Ms. Deely, a 66-year-old living in Manhattan, was on an overnight flight from New York to Venice in October when she developed what she thought was food poisoning, perhaps from the tuna sandwich she had eaten at home that day. She weathered the night armed with more than a dozen airsickness bags and figured it would pass.
But it didn’t, and she spent the entire week in Venice in bed staring at the ceiling in the Airbnb apartment she and her partner had rented. She attributed her low-grade fever and chills to the flu shot she had received just before the trip.

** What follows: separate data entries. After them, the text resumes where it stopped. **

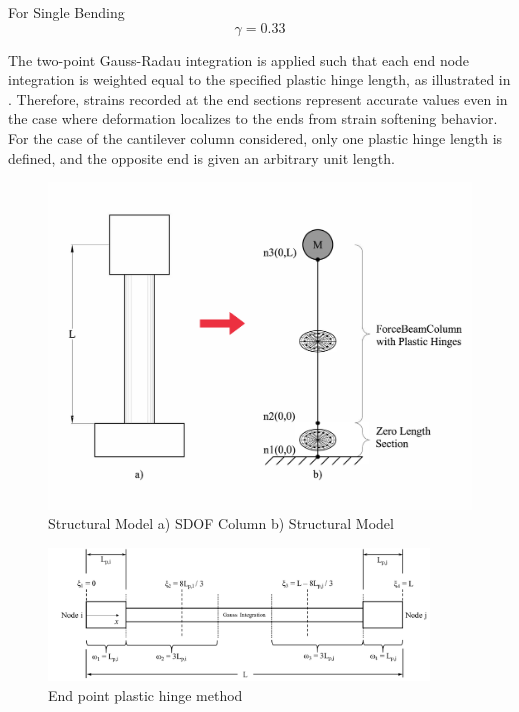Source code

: For Single Bending
\begin{equation}
    \gamma=0.33
    \label{eq:Gamma_LPt}
\end{equation}

The two-point Gauss-Radau integration is applied such that each end node integration is weighted equal to the specified plastic hinge length, as illustrated in . Therefore, strains recorded at the end sections represent accurate values even in the case where deformation localizes to the ends from strain softening behavior. For the case of the cantilever column considered, only one plastic hinge length is defined, and the opposite end is given an arbitrary unit length. 

\begin{figure}[htbp]
	\centering
	\includegraphics[width=1.0\textwidth]{Chapter-5/figs/StructuralModel_01}
	\caption{Structural Model a) SDOF Column b) Structural Model}
	\label{fig:Structural_Model}
\end{figure}

\begin{figure}[htbp]
	\centering
	\includegraphics[width=0.9\textwidth]{Chapter-5/figs/fbc_PlasticHinge}
	\caption{End point plastic hinge method \cite{Scott}}
	\label{fig:Fiber_PlasticHinge}
\end{figure}

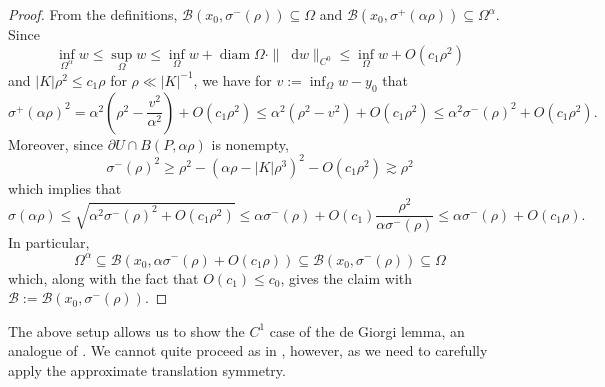 \documentclass[final,12pt, leqno]{brownthesis}
\DeclareMathOperator{\diam}{diam}
\newcommand*\dif{\mathop{}\!\mathrm{d}}
\theoremstyle{definition}
\numberwithin{equation}{section}
\begin{document}
\begin{proof}
From the definitions, $\mathscr B(x_0, \sigma^-(\rho)) \subseteq \Omega$ and $\mathscr B(x_0, \sigma^+(\alpha \rho)) \subseteq \Omega^\alpha$.
Since
$$\inf_{\Omega^\alpha} w \leq \sup_\Omega w \leq \inf_\Omega w + \diam \Omega \cdot \|\dif w\|_{C^0} \leq \inf_\Omega w + O(c_1 \rho^2)$$
and $|K| \rho^2 \leq c_1 \rho$ for $\rho \ll |K|^{-1}$, we have for $v := \inf_\Omega w - y_0$ that
$$\sigma^+(\alpha \rho)^2 = \alpha^2\left(\rho^2 - \frac{v^2}{\alpha^2}\right) + O(c_1 \rho^2) \leq \alpha^2(\rho^2 - v^2) + O(c_1 \rho^2) \leq \alpha^2 \sigma^-(\rho)^2 + O(c_1 \rho^2).$$
Moreover, since $\partial U \cap B(P, \alpha \rho)$ is nonempty,
$$\sigma^-(\rho)^2 \geq \rho^2 - (\alpha \rho - |K|\rho^3)^2 - O(c_1 \rho^2) \gtrsim \rho^2$$
which implies that
$$\sigma(\alpha \rho) \leq \sqrt{\alpha^2 \sigma^-(\rho)^2 + O(c_1 \rho^2)} \leq \alpha \sigma^-(\rho) + O(c_1) \frac{\rho^2}{\alpha \sigma^-(\rho)} \leq \alpha \sigma^-(\rho) + O(c_1 \rho).$$
In particular,
$$\Omega^\alpha \subseteq \mathscr B(x_0, \alpha \sigma^-(\rho) + O(c_1 \rho)) \subseteq \mathscr B(x_0, \sigma^-(\rho)) \subseteq \Omega$$
which, along with the fact that $O(c_1) \leq c_0$, gives the claim with $\mathscr B := \mathscr B(x_0, \sigma^-(\rho))$.
\end{proof}

The above setup allows us to show the $C^1$ case of the de Giorgi lemma, an analogue of \cite[Lemma 6.4]{Giusti77}.
We cannot quite proceed as in \cite{Giusti77}, however, as we need to carefully apply the approximate translation symmetry.
\end{document}
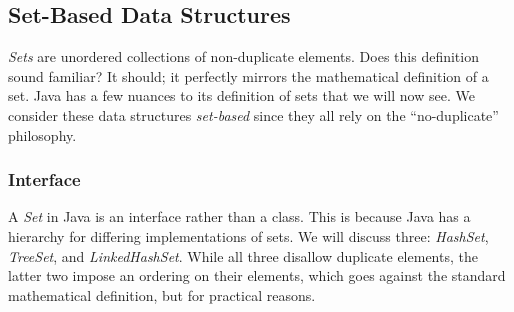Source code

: \subsection*{Set-Based Data Structures}
\textit{Sets} are unordered collections of non-duplicate elements. Does this definition sound familiar? It should; it perfectly mirrors the mathematical definition of a set. Java has a few nuances to its definition of sets that we will now see. We consider these data structures \textit{set-based} since they all rely on the ``no-duplicate'' philosophy.

\subsubsection*{ Interface}
A \textit{Set} in Java is an interface rather than a class. This is because Java has a hierarchy for differing implementations of sets. We will discuss three: \textit{HashSet}, \textit{TreeSet}, and \textit{LinkedHashSet}. While all three disallow duplicate elements, the latter two impose an ordering on their elements, which goes against the standard mathematical definition, but for practical reasons.

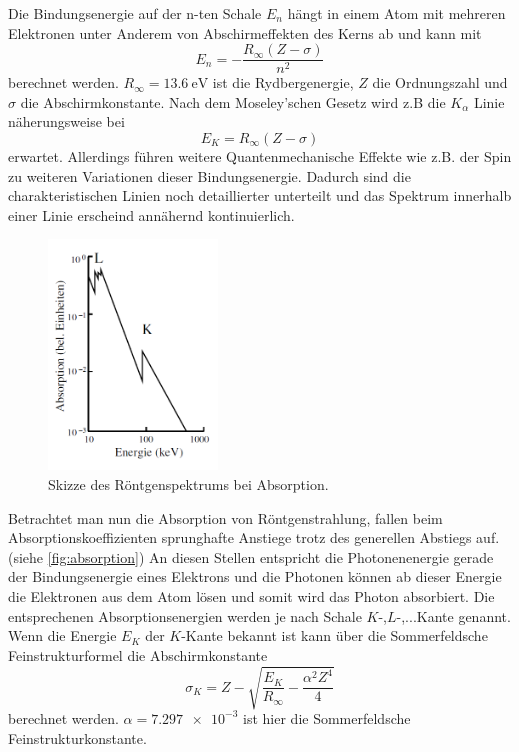 Die Bindungsenergie auf der n-ten Schale $E_n$ hängt in einem Atom mit mehreren Elektronen unter Anderem von Abschirmeffekten des Kerns ab und kann mit
\begin{equation}
    E_n = -\frac{R_\infty(Z-\sigma)}{n^2}
\end{equation}
berechnet werden. 
$R_\infty=\SI{13.6}{\electronvolt}$ ist die Rydbergenergie, $Z$ die Ordnungszahl und $\sigma$ die Abschirmkonstante.\cite{V602}
Nach dem Moseley'schen Gesetz wird z.B die $K_\alpha$ Linie näherungsweise bei
\begin{equation}
    E_K = R_\infty(Z-\sigma)
    \label{eq:moseley}
\end{equation}
erwartet.
Allerdings führen weitere Quantenmechanische Effekte wie z.B. der Spin zu weiteren Variationen dieser Bindungsenergie.
Dadurch sind die charakteristischen Linien noch detaillierter unterteilt und das Spektrum innerhalb einer Linie erscheind annähernd kontinuierlich.

\begin{figure}
    \centering
    \includegraphics[width=0.4\textwidth]{images/absorption.png}
    \caption{Skizze des Röntgenspektrums bei Absorption.\cite{V602}}
    \label{fig:absorption}
\end{figure}

Betrachtet man nun die Absorption von Röntgenstrahlung, fallen beim Absorptionskoeffizienten sprunghafte Anstiege trotz des generellen Abstiegs auf.(siehe \autoref{fig:absorption})
An diesen Stellen entspricht die Photonenenergie gerade der Bindungsenergie eines Elektrons und die Photonen können ab dieser Energie die Elektronen aus dem Atom lösen und somit wird das Photon absorbiert.
Die entsprechenen Absorptionsenergien werden je nach Schale $K$-,$L$-,...Kante genannt.
Wenn die Energie $E_K$ der $K$-Kante bekannt ist kann über die Sommerfeldsche Feinstrukturformel die Abschirmkonstante 
\begin{equation}
    \sigma_K = Z - \sqrt{\frac{E_K}{R_\infty}-\frac{\alpha^2Z^4}{4}}
    \label{eq:abschirm}
\end{equation}
berechnet werden. $\alpha=\num{7.297e-3}$ ist hier die Sommerfeldsche Feinstrukturkonstante.\cite{physics_constants}

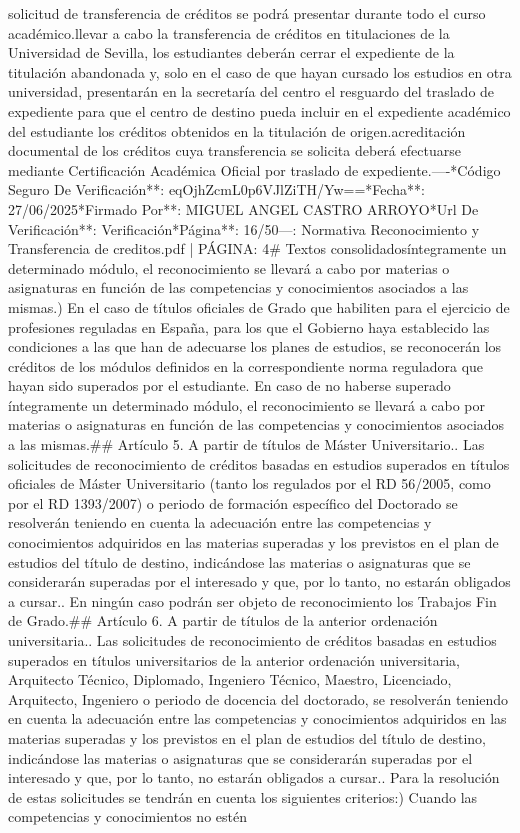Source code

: \documentclass{article}
\begin{document}
\begin{itemize}
{{solicitud de transferencia de créditos se podrá presentar durante todo el curso académico.\n\nPara llevar a cabo la transferencia de créditos en titulaciones de la Universidad de Sevilla, los estudiantes deberán cerrar el expediente de la titulación abandonada y, solo en el caso de que hayan cursado los estudios en otra universidad, presentarán en la secretaría del centro el resguardo del traslado de expediente para que el centro de destino pueda incluir en el expediente académico del estudiante los créditos obtenidos en la titulación de origen.\n\nLa acreditación documental de los créditos cuya transferencia se solicita deberá efectuarse mediante Certificación Académica Oficial por traslado de expediente.\n\n----\n\n**Código Seguro De Verificación**: eqOjhZcmL0p6VJlZiTH/Yw==\n**Fecha**: 27/06/2025\n**Firmado Por**: MIGUEL ANGEL CASTRO ARROYO\n**Url De Verificación**: Verificación\n**Página**: 16/50\n\n---\n\nFUENTE: Normativa Reconocimiento y Transferencia de creditos.pdf | PÁGINA: 4\n# Textos consolidados\n\nsuperado íntegramente un determinado módulo, el reconocimiento se llevará a cabo por materias o asignaturas en función de las competencias y conocimientos asociados a las mismas.\n{}) En el caso de títulos oficiales de Grado que habiliten para el ejercicio de profesiones reguladas en España, para los que el Gobierno haya establecido las condiciones a las que han de adecuarse los planes de estudios, se reconocerán los créditos de los módulos definidos en la correspondiente norma reguladora que hayan sido superados por el estudiante. En caso de no haberse superado íntegramente un determinado módulo, el reconocimiento se llevará a cabo por materias o asignaturas en función de las competencias y conocimientos asociados a las mismas.\n\n## Artículo 5. A partir de títulos de Máster Universitario.\n{}. Las solicitudes de reconocimiento de créditos basadas en estudios superados en títulos oficiales de Máster Universitario (tanto los regulados por el RD 56/2005, como por el RD 1393/2007) o periodo de formación específico del Doctorado se resolverán teniendo en cuenta la adecuación entre las competencias y conocimientos adquiridos en las materias superadas y los previstos en el plan de estudios del título de destino, indicándose las materias o asignaturas que se considerarán superadas por el interesado y que, por lo tanto, no estarán obligados a cursar.\n{}. En ningún caso podrán ser objeto de reconocimiento los Trabajos Fin de Grado.\n\n## Artículo 6. A partir de títulos de la anterior ordenación universitaria.\n{}. Las solicitudes de reconocimiento de créditos basadas en estudios superados en títulos universitarios de la anterior ordenación universitaria, Arquitecto Técnico, Diplomado, Ingeniero Técnico, Maestro, Licenciado, Arquitecto, Ingeniero o periodo de docencia del doctorado, se resolverán teniendo en cuenta la adecuación entre las competencias y conocimientos adquiridos en las materias superadas y los previstos en el plan de estudios del título de destino, indicándose las materias o asignaturas que se considerarán superadas por el interesado y que, por lo tanto, no estarán obligados a cursar.\n{}. Para la resolución de estas solicitudes se tendrán en cuenta los siguientes criterios:\n{}) Cuando las competencias y conocimientos no estén }}
\end{itemize}
\end{document}
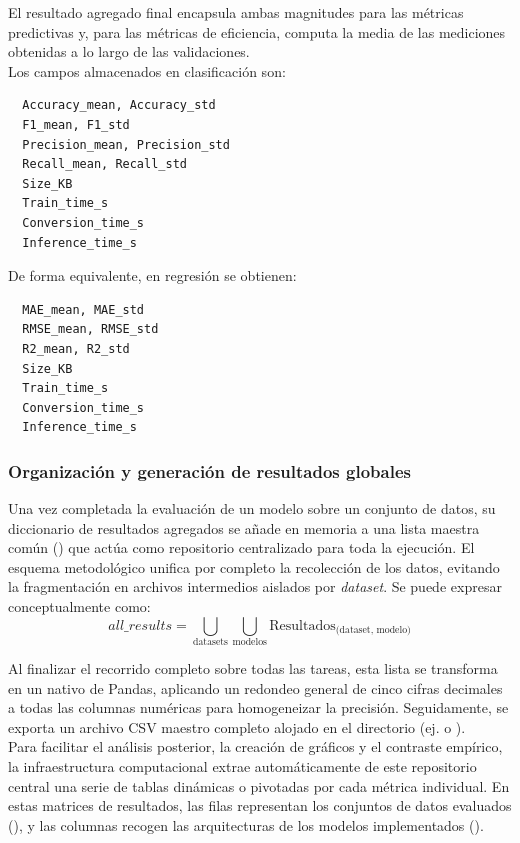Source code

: \documentclass[a4paper,12pt,twoside,final]{book}
\begin{document}
El resultado agregado final encapsula ambas magnitudes para las métricas predictivas y, para las métricas de eficiencia,
computa la media de las mediciones obtenidas a lo largo de las validaciones.\\

Los campos almacenados en clasificación son:
\begin{verbatim}
  Accuracy_mean, Accuracy_std
  F1_mean, F1_std
  Precision_mean, Precision_std
  Recall_mean, Recall_std
  Size_KB
  Train_time_s
  Conversion_time_s
  Inference_time_s
\end{verbatim}

De forma equivalente, en regresión se obtienen:
\begin{verbatim}
  MAE_mean, MAE_std
  RMSE_mean, RMSE_std
  R2_mean, R2_std
  Size_KB
  Train_time_s
  Conversion_time_s
  Inference_time_s
\end{verbatim}

\subsubsection{Organización y generación de resultados globales}
Una vez completada la evaluación de un modelo sobre un conjunto de datos, su diccionario de resultados agregados se
añade en memoria a una lista maestra común () que actúa como repositorio centralizado para toda la
ejecución. El esquema metodológico unifica por completo la recolección de los datos, evitando la fragmentación en
archivos intermedios aislados por \textit{dataset}. Se puede expresar conceptualmente como:
\[
all\_results = \bigcup_{\text{datasets}} \bigcup_{\text{modelos}} \text{Resultados}_{\text{(dataset, modelo)}}
\]

Al finalizar el recorrido completo sobre todas las tareas, esta lista se transforma en un  nativo de
Pandas, aplicando un redondeo general de cinco cifras decimales a todas las columnas numéricas para homogeneizar la
precisión. Seguidamente, se exporta un archivo CSV maestro completo alojado en el directorio 
(ej.  o ).\\

Para facilitar el análisis posterior, la creación de gráficos y el contraste empírico, la infraestructura computacional
extrae automáticamente de este repositorio central una serie de tablas dinámicas o pivotadas por cada métrica
individual. En estas matrices de resultados, las filas representan los conjuntos de datos evaluados (), y
las columnas recogen las arquitecturas de los modelos implementados ().\\
\end{document}
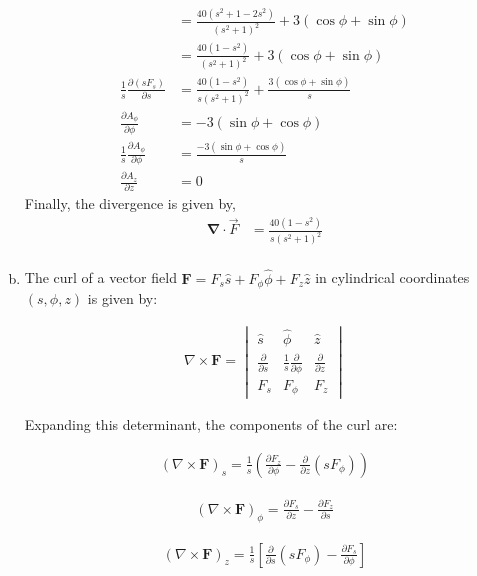 \begin{problem}{}{}
\begin{enumerate}[(a)]
\begin{align*}
        &=\frac{40\left(s^2+1 - 2s^2\right)}{\left(s^2+1\right)^2} + 3\left(\cos\phi+\sin\phi\right)\\
        &=\frac{40\left(1 - s^2\right)}{\left(s^2+1\right)^2} + 3\left(\cos\phi+\sin\phi\right)\\
       \frac{1}{s}\frac{\partial \left(s F_s\right)}{\partial s} &=  \frac{40\left(1 - s^2\right)}{s\left(s^2+1\right)^2} + \frac{3\left(\cos\phi+\sin\phi\right)}{s}\\
       \frac{\partial A_{\phi}}{\partial \phi} &= -3\left(\sin\phi+\cos\phi\right)\\
       \frac{1}{s}\frac{\partial A_{\phi}}{\partial \phi} &= \frac{-3\left(\sin\phi+\cos\phi\right)}{s}\\
       \frac{\partial A_z}{\partial z} &= 0
    \end{align*}
    Finally, the divergence is given by,
    \begin{align*}
        \mathbf{\nabla}\cdot \vec{F} &= \frac{40\left(1 - s^2\right)}{s\left(s^2+1\right)^2}\\
    \end{align*}
    \item
    The curl of a vector field \(\mathbf{F} = F_s \hat{s} + F_\phi \hat{\phi} + F_z \hat{z} \) in cylindrical coordinates \((s, \phi, z)\) is given by:

\begin{align*}
\nabla \times \mathbf{F} =
\begin{vmatrix}
\hat{s} & \hat{\phi} & \hat{z} \\
\frac{\partial}{\partial s} & \frac{1}{s} \frac{\partial}{\partial \phi} & \frac{\partial}{\partial z} \\
F_s & F_\phi & F_z
\end{vmatrix}
\end{align*}

Expanding this determinant, the components of the curl are:

\begin{align*}
(\nabla \times \mathbf{F})_s = \frac{1}{s} \left( \frac{\partial F_z}{\partial \phi} - \frac{\partial}{\partial z} (s F_\phi) \right)
\end{align*}

\begin{align*}
(\nabla \times \mathbf{F})_\phi = \frac{\partial F_s}{\partial z} - \frac{\partial F_z}{\partial s}
\end{align*}

\begin{align*}
(\nabla \times \mathbf{F})_z = \frac{1}{s} \left[ \frac{\partial}{\partial s} (s F_\phi) - \frac{\partial F_s}{\partial \phi} \right]
\end{align*}





\end{enumerate}
\end{problem}
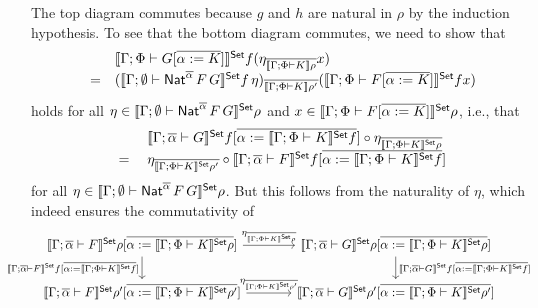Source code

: \documentclass{lmcs}
\theoremstyle{plain}\newtheorem{satz}[thm]{Satz}
\begin{document}
{\begin{itemize}
\noindent
The top diagram commutes because $g$ and $h$ are natural in $\rho$ by
the induction hypothesis.
To see that the bottom diagram commutes,
we need to show that
\[\begin{array}{ll}
& \llbracket{\Gamma;\Phi \vdash G [\overline{\alpha := K}]}\rrbracket^{\mathsf{Set}}f
(\eta_{\overline{\llbracket{\Gamma;\Phi \vdash K}\rrbracket\rho}} x)\\
= &
(\llbracket{\Gamma; \emptyset \vdash \mathsf{Nat}^{\overline{\alpha}} \,F \,G}\rrbracket^{\mathsf{Set}} f\, \eta
)_{\overline{\llbracket{\Gamma;\Phi \vdash K}\rrbracket\rho'}}
(\llbracket{\Gamma;\Phi \vdash F [\overline{\alpha := K}]}\rrbracket^{\mathsf{Set}}f x)
\end{array}\]
holds for all $\eta \in \llbracket{\Gamma; \emptyset \vdash
  \mathsf{Nat}^{\overline{\alpha}} \,F \,G}\rrbracket^{\mathsf{Set}}\rho$ and $x \in
\llbracket{\Gamma;\Phi \vdash F [\overline{\alpha := K}]}\rrbracket^{\mathsf{Set}}\rho$,
i.e.,
that
\[\begin{array}{ll}
 & \llbracket{\Gamma; \overline{\alpha} \vdash G}\rrbracket^{\mathsf{Set}} f[\overline{\alpha :=
    \llbracket{\Gamma;\Phi \vdash K}\rrbracket^{\mathsf{Set}} f }] \circ
\eta_{\overline{\llbracket{\Gamma;\Phi \vdash K}\rrbracket^{\mathsf{Set}}\rho}} \\ 
=\;&
\eta_{\overline{\llbracket{\Gamma;\Phi \vdash K}\rrbracket^{\mathsf{Set}}\rho'}}
\circ
\llbracket{\Gamma; \overline{\alpha} \vdash F}\rrbracket^{\mathsf{Set}} f [\overline{\alpha := \llbracket{\Gamma;\Phi \vdash K}\rrbracket^{\mathsf{Set}}f}]
\end{array}\]
for all $\eta \in \llbracket{\Gamma;\emptyset \vdash
  \mathsf{Nat}^{\overline{\alpha}} \,F \,G}\rrbracket^{\mathsf{Set}}\rho$.
But this follows from the naturality of $\eta$, which indeed ensures
the commutativity of 
{\footnotesize
\[\hspace*{-0.3in}\begin{tikzcd}[column sep = large]
\setsem{\Gamma; \ol{\alpha} \vdash F}\rho[\ol{\alpha :=
    \setsem{\Gamma;\Phi \vdash K}\rho}] \ar[r,
  "{\;\;\;\eta_{\ol{\setsem{\Gamma;\Phi \vdash K}\rho}}\;\;\; }"]
\ar[d, "{\setsem{\Gamma; \ol{\alpha} \vdash F} f [\ol{\alpha := 
        \setsem{\Gamma;\Phi \vdash K}f}]}"']
& \setsem{\Gamma;
  \ol{\alpha} \vdash G}\rho[\ol{\alpha := \setsem{\Gamma;\Phi \vdash
      K}\rho}]
\ar[d, "{\setsem{\Gamma; \ol{\alpha} \vdash G} f [\ol{\alpha := 
        \setsem{\Gamma;\Phi \vdash K}f}]}"]\\
\setsem{\Gamma; \ol{\alpha} \vdash F}\rho'[\ol{\alpha :=
    \setsem{\Gamma;\Phi \vdash K}\rho'}] \ar[r,
  "{\eta_{\ol{\setsem{\Gamma;\Phi \vdash K}\rho'}} }"]
& \setsem{\Gamma; \ol{\alpha} \vdash G}\rho'[\ol{\alpha :=
    \setsem{\Gamma;\Phi \vdash K}\rho'}]
\end{tikzcd}\]}


\end{itemize}}
\end{document}
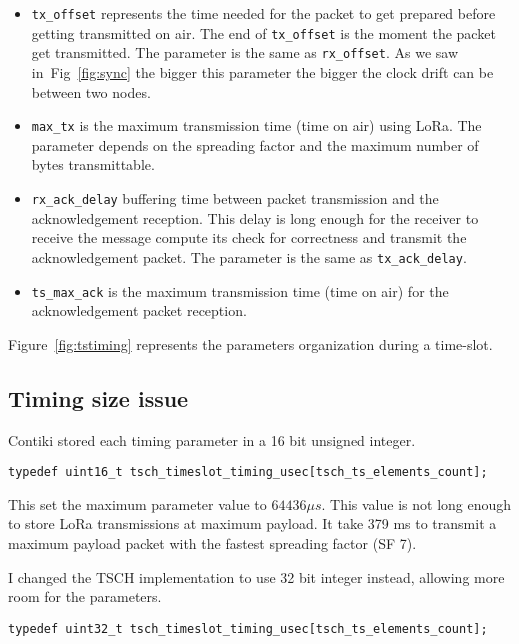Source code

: \begin{itemize}
  \item \lstinline{tx_offset} represents the time needed for the packet to get
    prepared before getting transmitted on air. The end of
    \lstinline{tx_offset} is the moment the packet get transmitted. 
    The parameter is the same as \lstinline{rx_offset}.
    As we saw in~Fig~\ref{fig:sync} the bigger this parameter the bigger the
    clock drift can be between two nodes.
  \item \lstinline{max_tx} is the maximum transmission time (time on air) using
    LoRa. The parameter depends on the spreading factor and the maximum number
    of bytes transmittable.
  \item \lstinline{rx_ack_delay} buffering time between packet transmission and
    the acknowledgement reception. This delay is long enough for the receiver
    to receive the message compute its check for correctness and transmit the acknowledgement packet.
    The parameter is the same as \lstinline{tx_ack_delay}.
  \item \lstinline{ts_max_ack} is the maximum transmission time (time on air) for
    the acknowledgement packet reception.
\end{itemize}

Figure~\ref{fig:tstiming} represents the parameters organization during
a time-slot.



\subsection{Timing size issue}

Contiki stored each timing parameter in a 16 bit unsigned integer.

\begin{lstlisting}
typedef uint16_t tsch_timeslot_timing_usec[tsch_ts_elements_count];
\end{lstlisting}

This set the maximum parameter value to $64436\mu s$.
This value is not long enough to store LoRa transmissions at maximum payload.
It take 379 ms to transmit a maximum payload packet with the fastest spreading
factor (SF 7).

I changed the TSCH implementation to use 32 bit integer instead, allowing more
room for the parameters.

\begin{lstlisting}
typedef uint32_t tsch_timeslot_timing_usec[tsch_ts_elements_count];
\end{lstlisting}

“I would have had to take a boat to get to a doctor, and I couldn’t even stand up,” she said. Her decision not to go to a hospital that was a water taxi ride away was reinforced by a reluctance to seek medical help where she didn’t speak the language. “Had I been in a hotel, I would have asked to see a doctor who spoke English,” she said.
Ms. Deely somehow managed to fly home as scheduled, trying not to act sick on the plane, and went from the airport to the emergency room, where blood tests and a CT scan revealed a ruptured appendix.
Riddled with infection, she spent five days in a hospital on intravenous antibiotics, followed by months of antibiotic treatment and abdominal drainage at home. Finally, in mid-February, she was healthy enough for her ailing appendix to be removed with laparoscopic surgery, involving several tiny incisions in the abdomen.
A ruptured appendix is a life-threatening condition. Blindsided by atypical flulike symptoms rather than the stabbing abdominal pain one usually associates with a ruptured appendix, Ms. Deely failed to realize how close she came to dying. She now knows better than to try to “tough it out” when unexplained, debilitating symptoms occur.
Appendicitis, after all, is very treatable, and surgery is no longer the only option. Patients are now increasingly being offered a trial of antibiotics instead of being rushed into surgery to remove an inflamed appendix (the suffix “-itis” in appendicitis means inflamed). Without treatment, an inflamed appendix can rupture in two to three days after symptoms develop and can spill dangerous microorganisms throughout the abdomen. Thus, it is important to see a doctor as soon as possible.
Symptoms of appendicitis vary, and fewer than half of patients have them all. They often start with abdominal bloating and pain around the navel, which then moves to the lower right side of the abdomen and becomes sharp and continuous. The abdomen is likely to be tender to the touch, and a cough, sneeze, sudden movement or deep breath can intensify the pain. Mild fever, nausea and vomiting, diarrhea or constipation may occur.
Such symptoms are a clear warning that requires prompt medical attention. However, a third to a half of people with appendicitis do not have these typical symptoms, making cases like Ms. Deely’s especially challenging.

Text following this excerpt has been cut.